Required work: A single number is the expected answer: the count of lines in the records below that contain "vulnerability".

Top of Dataset content

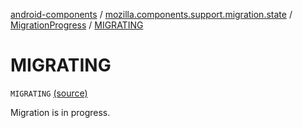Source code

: [android-components](../../index.md) / [mozilla.components.support.migration.state](../index.md) / [MigrationProgress](index.md) / [MIGRATING](./-m-i-g-r-a-t-i-n-g.md)

# MIGRATING

`MIGRATING` [(source)](https://github.com/mozilla-mobile/android-components/blob/master/components/support/migration/src/main/java/mozilla/components/support/migration/state/MigrationState.kt#L30)

Migration is in progress.

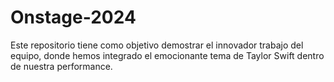 # Onstage-2024
 Este repositorio tiene como objetivo demostrar el innovador trabajo del equipo, donde hemos integrado el emocionante tema de Taylor Swift dentro de nuestra performance.
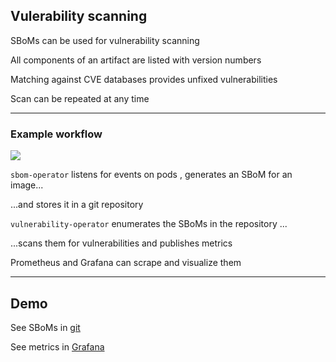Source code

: ## Vulerability scanning

SBoMs can be used for vulnerability scanning

All components of an artifact are listed with version numbers

Matching against CVE databases provides unfixed vulnerabilities

Scan can be repeated at any time

---

### Example workflow

![](170_supply_chain_security/sbom-operator/scanning.drawio.svg) <!-- .element: style="float: right; width: 45%;" -->

`sbom-operator` [](https://github.com/ckotzbauer/sbom-operator) listens for events on pods <i class="fa fa-circle-1"></i>, generates an SBoM for an image...

...and stores it in a git repository <i class="fa fa-circle-2"></i>

`vulnerability-operator` [](https://github.com/ckotzbauer/vulnerability-operator) enumerates the SBoMs in the repository <i class="fa fa-circle-3"></i>...

...scans them for vulnerabilities and publishes metrics

Prometheus and Grafana can scrape <i class="fa fa-circle-4"></i> and visualize <i class="fa fa-circle-5"></i> them

---

## Demo

See SBoMs in [git](https://github.com/nicholasdille/sbom-store)

See metrics in [Grafana](http://grafana.inmylab.de)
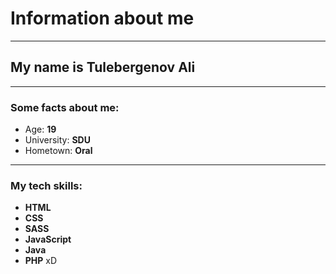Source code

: # Information about me
---
## My name is Tulebergenov Ali
---
### Some facts about me:
- Age: __19__
- University: __SDU__
- Hometown: __Oral__
---
### My tech skills:
- __HTML__
- __CSS__
- __SASS__
- __JavaScript__
- __Java__
- __PHP__ xD
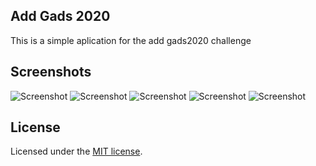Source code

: ## Add Gads 2020
This is a simple aplication for the add gads2020 challenge

## Screenshots
![Screenshot](https://raw.githubusercontent.com/HabiboIV/AddGads2020/master/Screenshots/Screenshot_20200912-175113.png)
![Screenshot](https://raw.githubusercontent.com/HabiboIV/AddGads2020/master/Screenshots/Screenshot_20200912-175118.png)
![Screenshot](https://raw.githubusercontent.com/HabiboIV/AddGads2020/master/Screenshots/Screenshot_20200912-175222.png)
![Screenshot](https://raw.githubusercontent.com/HabiboIV/AddGads2020/master/Screenshots/Screenshot_20200912-175321.png)
![Screenshot](https://raw.githubusercontent.com/HabiboIV/AddGads2020/master/Screenshots/Screenshot_20200912-175107.png)

## License
Licensed under the [MIT license](https://opensource.org/licenses/MIT).
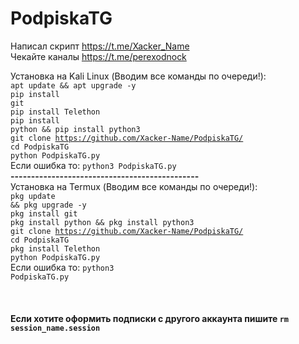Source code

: # PodpiskaTG
Написал скрипт https://t.me/Xacker_Name
<br>
Чекайте каналы https://t.me/perexodnock
<br>

Установка на Kali Linux (Вводим все команды по очереди!):
<br>
<code>apt update && apt upgrade -y</code><br>
<code>pip install git</code><br>
<code>pip install Telethon</code><br>
<code>pip install python && pip install python3</code><br>
<code>git clone https://github.com/Xacker-Name/PodpiskaTG/</code><br>
<code>cd PodpiskaTG</code><br>
<code>python PodpiskaTG.py</code><br>
Если ошибка то:
<code>python3 PodpiskaTG.py</code><br>
<b>----------------------------------------------</b><br>
Установка на Termux (Вводим все команды по очереди!):
<br>
<code>pkg update && pkg upgrade -y</code><br>
<code>pkg install git</code><br>
<code>pkg install python && pkg install python3</code><br>
<code>git clone https://github.com/Xacker-Name/PodpiskaTG/</code><br>
<code>cd PodpiskaTG</code><br>
<code>pkg install Telethon</code><br>
<code>python PodpiskaTG.py</code><br>
Если ошибка то:
<code>python3 PodpiskaTG.py</code><br>
<br>
<br>
<br><b>Если хотите оформить подписки с другого аккаунта пишите <code>rm session_name.session</code></b>
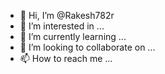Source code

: - 👋 Hi, I’m @Rakesh782r
- 👀 I’m interested in ...
- 🌱 I’m currently learning ...
- 💞️ I’m looking to collaborate on ...
- 📫 How to reach me ...

<!---
Rakesh782r/Rakesh782r is a ✨ special ✨ repository because its `README.md` (this file) appears on your GitHub profile.
You can click the Preview link to take a look at your changes.
--->
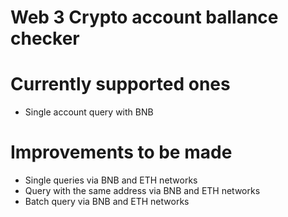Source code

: # Web 3 Crypto account ballance checker

# Currently supported ones
- Single account query with BNB

# Improvements to be made
- Single queries via BNB and ETH networks
- Query with the same address via BNB and ETH networks
- Batch query via BNB and ETH networks

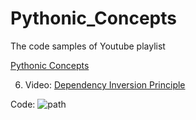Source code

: # Pythonic_Concepts
The code samples of Youtube playlist

[Pythonic Concepts](https://www.youtube.com/playlist?list=PL0xSLrZOcI4u7ymixN9mR9l2CdgwSWPUW)

6. Video: [Dependency Inversion Principle]()

Code: ![path](./src/6.Dependency_Inversion_Principle/)
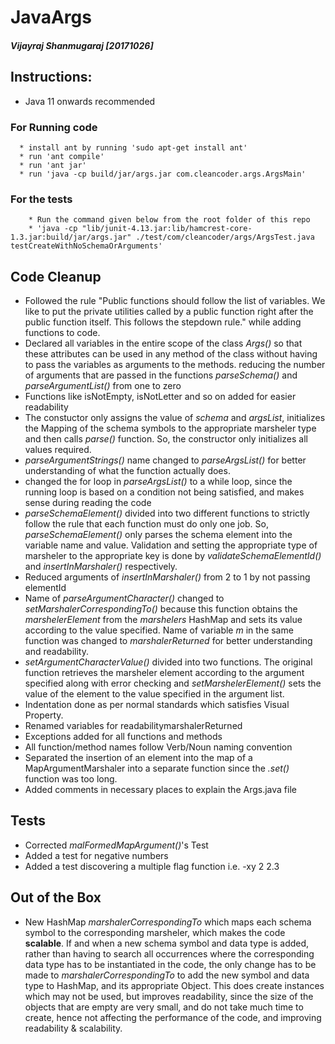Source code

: # JavaArgs 

##### Vijayraj Shanmugaraj [20171026]

## Instructions:
- Java 11 onwards recommended

### For Running code
      * install ant by running 'sudo apt-get install ant'
      * run 'ant compile'
      * run 'ant jar'
      * run 'java -cp build/jar/args.jar com.cleancoder.args.ArgsMain'
### For the tests
        * Run the command given below from the root folder of this repo
        * 'java -cp "lib/junit-4.13.jar:lib/hamcrest-core-1.3.jar:build/jar/args.jar" ./test/com/cleancoder/args/ArgsTest.java testCreateWithNoSchemaOrArguments'
    

## Code Cleanup
- Followed the rule "Public functions should follow the list of variables. We like to put the private utilities called by a public function right after the public function itself. This follows the stepdown rule." while adding functions to code.
- Declared all variables in the entire scope of the class *Args()* so that these attributes can be used in any method of the class without having to pass the variables as arguments to the methods. reducing the number of arguments that are passed in the functions *parseSchema()* and *parseArgumentList()* from one to zero
- Functions like isNotEmpty, isNotLetter and so on added for easier readability
- The constuctor only assigns the value of *schema* and *argsList*, initializes the Mapping of the schema symbols to the appropriate marsheler type and then calls *parse()* function. So, the constructor only initializes all values required. 
- *parseArgumentStrings()* name changed to *parseArgsList()* for better understanding of what the function actually does.
- changed the for loop in *parseArgsList()* to a while loop, since the running loop is based on a condition not being satisfied, and makes sense during reading the code
- *parseSchemaElement()* divided into two different functions to strictly follow the rule that each function must do only one job. So, *parseSchemaElement()* only parses the schema element into the variable name and value. Validation and setting the appropriate type of marsheler to the appropriate key is done by *validateSchemaElementId()* and *insertInMarshaler()* respectively.
- Reduced arguments of *insertInMarshaler()* from 2 to 1 by not passing elementId
- Name of *parseArgumentCharacter()* changed to *setMarshalerCorrespondingTo()* because this function obtains the *marshelerElement* from the *marshelers* HashMap and sets its value according to the value specified. Name of variable *m* in the same function was changed to *marshalerReturned* for better understanding and readability.
- *setArgumentCharacterValue()* divided into two functions. The original function retrieves the marsheler element according to the argument specified along with error checking and *setMarshelerElement()* sets the value of the element to the value specified in the argument list.
- Indentation done as per normal standards which satisfies Visual Property. 
- Renamed variables for readabilitymarshalerReturned
- Exceptions added for all functions and methods
- All function/method names follow Verb/Noun naming convention
- Separated the insertion of an element into the map of a MapArgumentMarshaler into a separate function since the *.set()* function was too long.
- Added comments in necessary places to explain the Args.java file

## Tests
- Corrected *malFormedMapArgument()*'s Test
- Added a test for negative numbers
- Added a test discovering a multiple flag function i.e. -xy 2 2.3


## Out of the Box 
- New HashMap *marshalerCorrespondingTo* which maps each schema symbol to the corresponding marsheler, which makes the code **scalable**. If and when a new schema symbol and data type is added, rather than having to search all occurrences where the corresponding data type has to be instantiated in the code, the only change has to be made to *marshalerCorrespondingTo* to add the new symbol and data type to HashMap, and its appropriate Object. This does create instances which may not be used, but improves readability, since the size of the objects that are empty are very small, and do not take much time to create, hence not affecting the performance of the code, and improving readability & scalability. 
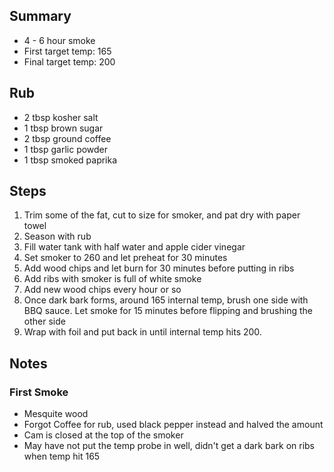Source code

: 
## Summary
- 4 - 6 hour smoke
- First target temp: 165
- Final target temp: 200

## Rub
- 2 tbsp kosher salt
- 1 tbsp brown sugar
- 2 tbsp ground coffee
- 1 tbsp garlic powder
- 1 tbsp smoked paprika

## Steps
1. Trim some of the fat, cut to size for smoker, and pat dry with paper towel
2. Season with rub
3. Fill water tank with half water and apple cider vinegar
4. Set smoker to 260 and let preheat for 30 minutes
5. Add wood chips and let burn for 30 minutes before putting in ribs
6. Add ribs with smoker is full of white smoke
7. Add new wood chips every hour or so
8. Once dark bark forms, around 165 internal temp, brush one side with BBQ sauce.  Let smoke for 15 minutes before flipping and brushing the other side
9. Wrap with foil and put back in until internal temp hits 200.

## Notes

### First Smoke
- Mesquite wood
- Forgot Coffee for rub, used black pepper instead and halved the amount
- Cam is closed at the top of the smoker
- May have not put the temp probe in well, didn't get a dark bark on ribs when temp hit 165
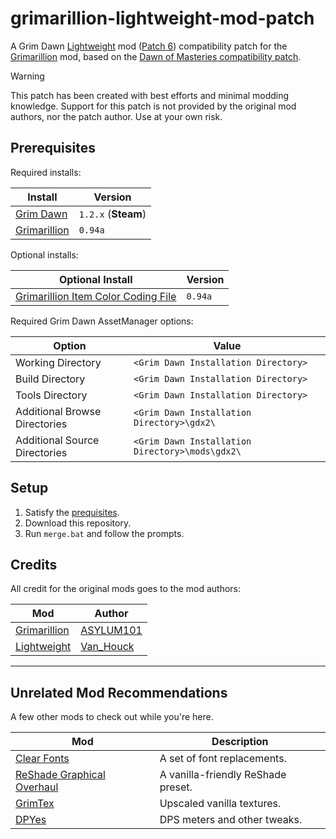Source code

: # grimarillion-lightweight-mod-patch

A Grim Dawn [Lightweight](https://forums.crateentertainment.com/t/lightweight-mod-for-speeding-up-the-leveling-process/108690) mod ([Patch 6](https://forums.crateentertainment.com/t/lightweight-mod-for-speeding-up-the-leveling-process/108690/674)) compatibility patch for the [Grimarillion](https://forums.crateentertainment.com/t/rel-grimarillion-v92/46587) mod, based on the [Dawn of Masteries compatibility patch](https://forums.crateentertainment.com/t/lightweight-mod-for-speeding-up-the-leveling-process/108690/148).

> [!WARNING]
> This patch has been created with best efforts and minimal modding knowledge. Support for this patch is not provided by the original mod authors, nor the patch author. Use at your own risk.

## Prerequisites

Required installs:

| Install                                                                            | Version             |
| ---------------------------------------------------------------------------------- | ------------------- |
| [Grim Dawn](https://store.steampowered.com/app/219990/Grim_Dawn/)                  | `1.2.x` (**Steam**) |
| [Grimarillion](https://forums.crateentertainment.com/t/rel-grimarillion-v92/46587) | `0.94a`             |

Optional installs:

| Optional Install                                                                                                | Version |
| --------------------------------------------------------------------------------------------------------------- | ------- |
| [Grimarillion Item Color Coding File](https://forums.crateentertainment.com/t/rel-grimarillion-v94a/46587/1433) | `0.94a` |

Required Grim Dawn AssetManager options:

| Option                        | Value                                           |
| ----------------------------- | ----------------------------------------------- |
| Working Directory             | `<Grim Dawn Installation Directory>`            |
| Build Directory               | `<Grim Dawn Installation Directory>`            |
| Tools Directory               | `<Grim Dawn Installation Directory>`            |
| Additional Browse Directories | `<Grim Dawn Installation Directory>\gdx2\`      |
| Additional Source Directories | `<Grim Dawn Installation Directory>\mods\gdx2\` |

## Setup

1. Satisfy the [prequisites](#prerequisites).
2. Download this repository.
3. Run `merge.bat` and follow the prompts.

## Credits

All credit for the original mods goes to the mod authors:

| Mod                                                                                                                | Author                                                                 |
| ------------------------------------------------------------------------------------------------------------------ | ---------------------------------------------------------------------- |
| [Grimarillion](https://forums.crateentertainment.com/t/rel-grimarillion-v92/46587)                                 | [ASYLUM101](https://forums.crateentertainment.com/u/asylum101/summary) |
| [Lightweight](https://forums.crateentertainment.com/t/lightweight-mod-for-speeding-up-the-leveling-process/108690) | [Van_Houck](https://forums.crateentertainment.com/u/van_houck/summary) |

---

## Unrelated Mod Recommendations

A few other mods to check out while you're here.

| Mod                                                                                                                                         | Description                        |
| ------------------------------------------------------------------------------------------------------------------------------------------- | ---------------------------------- |
| [Clear Fonts](https://forums.crateentertainment.com/t/english-font-gd-clear-fonts-london-gothic-fonts-or-normal-clean-fonts-versions/86445) | A set of font replacements.        |
| [ReShade Graphical Overhaul](https://www.nexusmods.com/grimdawn/mods/100)                                                                   | A vanilla-friendly ReShade preset. |
| [GrimTex](https://www.nexusmods.com/grimdawn/mods/141)                                                                                      | Upscaled vanilla textures.         |
| [DPYes](https://forums.crateentertainment.com/t/tool-dpyes-player-pet-dps-meter-misc-util/133378)                                           | DPS meters and other tweaks.       |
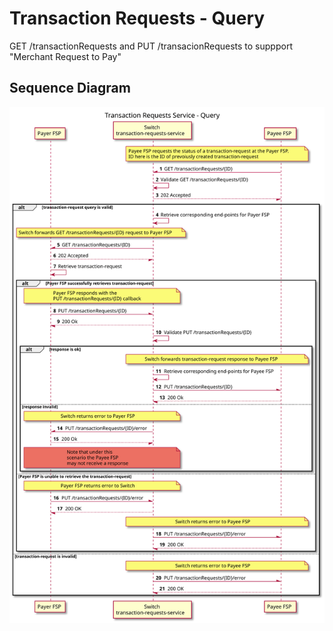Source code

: # Transaction Requests - Query

GET /transactionRequests and PUT /transacionRequests to suppport "Merchant Request to Pay"

## Sequence Diagram

![seq-trx-req-service-get-2.0.0.svg](./assets/diagrams/sequence/seq-trx-req-service-get-2.0.0.svg)
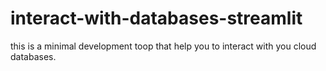 # interact-with-databases-streamlit
this is a minimal development toop that help you to interact with you cloud databases.
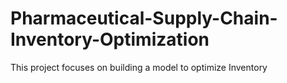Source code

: # Pharmaceutical-Supply-Chain-Inventory-Optimization
This project focuses on building a model to optimize Inventory
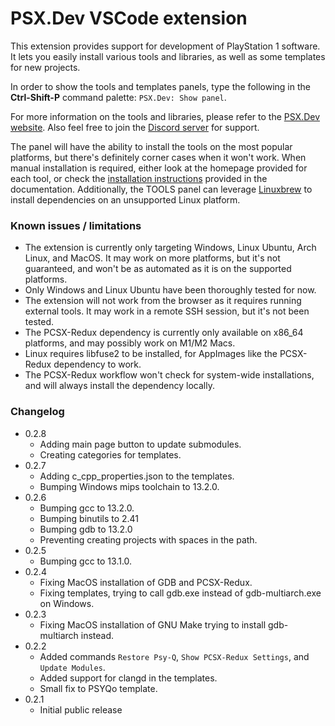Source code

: # PSX.Dev VSCode extension

This extension provides support for development of PlayStation 1 software. It lets you easily install various tools and libraries, as well as some templates for new projects.

In order to show the tools and templates panels, type the following in the **Ctrl-Shift-P** command palette: `PSX.Dev: Show panel`.

For more information on the tools and libraries, please refer to the [PSX.Dev website](https://psx.dev/). Also feel free to join the [Discord server](https://discord.gg/QByKPpH) for support.

The panel will have the ability to install the tools on the most popular platforms, but there's definitely corner cases when it won't work. When manual installation is required, either look at the homepage provided for each tool, or check the [installation instructions](https://github.com/grumpycoders/pcsx-redux/blob/main/src/mips/psyqo/GETTING_STARTED.md) provided in the documentation. Additionally, the TOOLS panel can leverage [Linuxbrew](https://docs.brew.sh/Homebrew-on-Linux) to install dependencies on an unsupported Linux platform.

### Known issues / limitations

- The extension is currently only targeting Windows, Linux Ubuntu, Arch Linux, and MacOS. It may work on more platforms, but it's not guaranteed, and won't be as automated as it is on the supported platforms.
- Only Windows and Linux Ubuntu have been thoroughly tested for now.
- The extension will not work from the browser as it requires running external tools. It may work in a remote SSH session, but it's not been tested.
- The PCSX-Redux dependency is currently only available on x86_64 platforms, and may possibly work on M1/M2 Macs.
- Linux requires libfuse2 to be installed, for AppImages like the PCSX-Redux dependency to work.
- The PCSX-Redux workflow won't check for system-wide installations, and will always install the dependency locally.

### Changelog

- 0.2.8
  - Adding main page button to update submodules.
  - Creating categories for templates.
- 0.2.7
  - Adding c_cpp_properties.json to the templates.
  - Bumping Windows mips toolchain to 13.2.0.
- 0.2.6
  - Bumping gcc to 13.2.0.
  - Bumping binutils to 2.41
  - Bumping gdb to 13.2.0
  - Preventing creating projects with spaces in the path.
- 0.2.5
  - Bumping gcc to 13.1.0.
- 0.2.4
  - Fixing MacOS installation of GDB and PCSX-Redux.
  - Fixing templates, trying to call gdb.exe instead of gdb-multiarch.exe on Windows.
- 0.2.3
  - Fixing MacOS installation of GNU Make trying to install gdb-multiarch instead.
- 0.2.2
  - Added commands `Restore Psy-Q`, `Show PCSX-Redux Settings`, and `Update Modules`.
  - Added support for clangd in the templates.
  - Small fix to PSYQo template.
- 0.2.1
  - Initial public release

Bottom of Dataset content

Solution to the exercise: 2